Bueno and colleagues in their systematic review of 13 randomised controlled trials with greater than 12 months follow-ups, did, however, note greater overall weight loss from low-carb vs low-fat diets, along with improvements in cardiometabolic markers of health.⁶

Similarly, Sackner-Bernstein et al., note  [low-carb diets are] associated with modest but significantly greater improvements in weight loss and predicted cardiovascular disease risk in studies from 8 weeks to 24 months in duration.⁷ In a review of 14 body composition change trials up to 2014, Hashimoto et al found that low-carb diets were associated with a significant reduction in body fat but sub-group analysis suggested that the results were limited to very low-carb diets.⁸

On balance, the evidence from these reviews suggest that low-carb diets are likely to be more effective for weight and fat-loss than low-fat interventions in the short-term but over the longer term, the effect between different diets narrows. This further suggests that over the long term the diet that you can stick to is likely to be the best option! BUT if you can stick to a lower-carb (vs higher carb diet) over the long term that there could be slightly greater benefits for future health risk and if you follow a very-low-carb plan, there could be a greater effect on weight and fat-loss.

On balance, low-carb is better for fat loss and weight loss, especially over the short to medium term. It may not be superior to weight loss for insulin sensitive people and athletes though…

Who benefits most from higher-carb and lower-carb?

While reviews of the scientific evidence show that when calories are restricted equally, there is little difference in outcomes (including weight, total or LDL cholesterol, and diastolic blood pressure) for those with Type 2 diabetes over the long-term,^9-13 it is also well demonstrated that the greater the carbohydrate restriction, the greater the glucose-lowering effect,¹² and low-carb diets result in significantly greater improvements in HbA1c (a proxy measure of average blood glucose levels), and cardiovascular disease markers and risk indicators, specifically; HDL, and systolic blood pressure.¹³

In preliminary randomised controlled trials that had been performed, people with relative insulin resistance (IR) respond more favourably to a low-carbohydrate diet, while those people more insulin sensitive (IS) get better results from a higher carbohydrate diet.

People with relative insulin resistance (IR) respond more favourably to a low-carb diet, while those people more insulin sensitive get better results from higher carbs

Four randomised controlled studies have looked specifically at this topic with several others offering tangential evidence. It is worth noting that these studies looked at relative insulin resistance, in other words, comparing those participants who were most insulin sensitive vs those least, not those diagnosed as insulin resistant (who are most likely to have the greatest benefits from a low-carb diet).

Pittas and colleagues demonstrated that those with above-median insulin response (i.e. were more insulin resistant) lost more weight when consuming a low-carb diet compared with a high-carb one (p < 0.05).¹⁴ The reverse was observed in the more insulin sensitive group, who lost more weight following a high carb diet (but this difference was not statistically significant (p = 0.25)).

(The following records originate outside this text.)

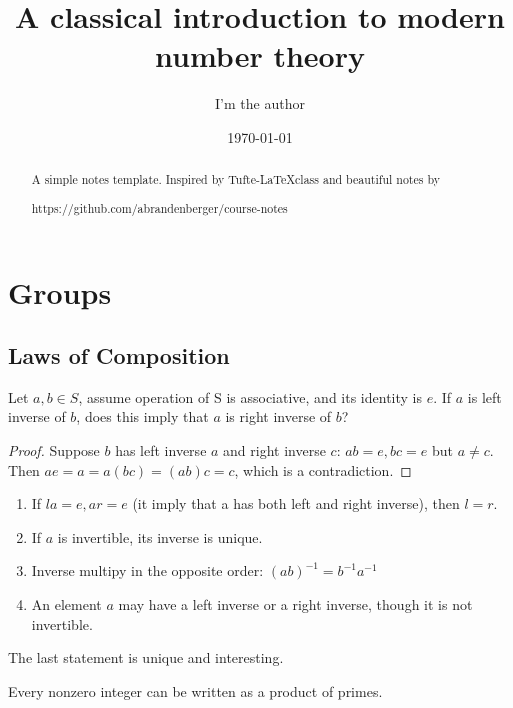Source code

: \documentclass{tufte-handout}
\title{\centering A classical introduction to modern number theory}
\author{I'm the author}
\date{\today} %
\begin{document}
\maketitle%

\begin{abstract}
\noindent
A simple notes template. Inspired by Tufte-\LaTeX class and beautiful notes by \begin{verbatim*}
	https://github.com/abrandenberger/course-notes
\end{verbatim*}
\end{abstract}


\section{Groups}\label{sec:groups}

\subsection{Laws of Composition}


\begin{problem}
	\normalfont
	Let $a, b\in S$, assume operation of S is associative, and its identity is $e$. If $a$ is left inverse of $b$, does this imply that $a$ is right inverse of $b$?
\end{problem}

\begin{proof}
	Suppose $b$ has left inverse $a$ and right inverse $c$: $ab = e, bc = e$ but $a\neq c$. Then $ae = a = a(bc)=(ab)c=c$, which is a contradiction.
\end{proof}

\begin{enumerate}
	\item If $la=e,ar=e$ (it imply that a has both left and right inverse), then $l=r$.
	\item If $a$ is invertible, its inverse is unique.
	\item Inverse multipy in the opposite order: $(ab)^{-1}=b^{-1}a^{-1}$
	\item An element $a$ may have a left inverse or a right inverse, though it is not invertible.
\end{enumerate}

The last statement is unique and interesting.

\begin{lemma}
	\normalfont
	Every nonzero integer can be written as a product of primes.
\end{lemma}
\end{document}
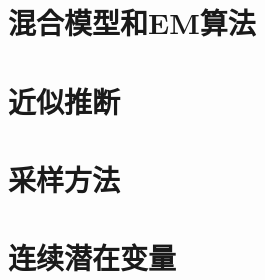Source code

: \chapter{混合模型和EM算法}





\chapter{近似推断}








\chapter{采样方法}







\chapter{连续潜在变量}





%
%
%
%
%
%
%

Similar results were demonstrated in a study comparing obese, nondiabetic insulin-sensitive women to obese, nondiabetic insulin-resistant who were randomised to receive either a high-carb, low-fat diet (60% carbs, 20% fat) or lower-carb, higher-fat (40% CHO, 40% fat). Insulin-sensitive women lost twice as much weight on a high-carb diet compared to low-carb (p < 0.002 between the groups). In contrast, insulin-resistant women lost approximately 50% more weight on the low-carb diet compared to the higher-carb (p < 0.04 between two groups).¹⁵ Likewise, in a 6-month, randomised controlled trial of 73 obese young-adults, a lower-carb diet (40% carbohydrate and 35% fat) was compared to a low-fat (55% carbohydrate and 20% fat) diet. While there was little difference between the two groups overall, those in the low-carb group that displayed higher than average insulin responses to a glucose challenge (i.e. the ‘more’ insulin-resistant participants) had a greater reduction in weight and body fat than those in the low-fat group at 18 months.¹⁶ Similarly, in another study (of 245 overweight and obese women), while there was no significant difference in weight loss between lower and higher carbohydrate diet groups overall, insulin-sensitive participants achieved greater weight loss on a higher carbohydrate diet.¹⁷ A pilot trial to investigate these effects in an ad libitum (eat as much as desired) diet over six-months found increased weight loss resulting from low-carbohydrate diets in insulin-resistant participants and improved weight loss resulting from low-fat diets for insulin-sensitive participants, with these results failing to reach significance. Also noted were (non-significant) improvements in HDL, triglycerides, fasting glucose and insulin, and blood pressure for low-carb diets versus high-carb in those more insulin resistant. In those more insulin sensitive, the low carbohydrate diet improved HDL and triglycerides more than that of the low-fat diet, whereas the low-fat diet resulted in improved fasted insulin and glucose.¹⁸

While not specifically addressing insulin resistance vs sensitivity, an RCT conducted by Tay and colleagues suggested improved outcomes for triglycerides and HDL, from a very low carb diet vs high carb diet, with no change in LDL cholesterol and no difference in weight loss, in a cohort of abdominally obese participants (who are also likely to be insulin resistant).¹⁹ While, a recent study on increased energy expenditure related to baseline insulin homeostasis by Ebbeling et al., ²⁰ suggest that the carbohydrate-insulin interaction is a modifier of dietary outcomes and that lower-carb diets might result in increased ‘burn’ of energy (thereby contributing another element to the fat-loss picture).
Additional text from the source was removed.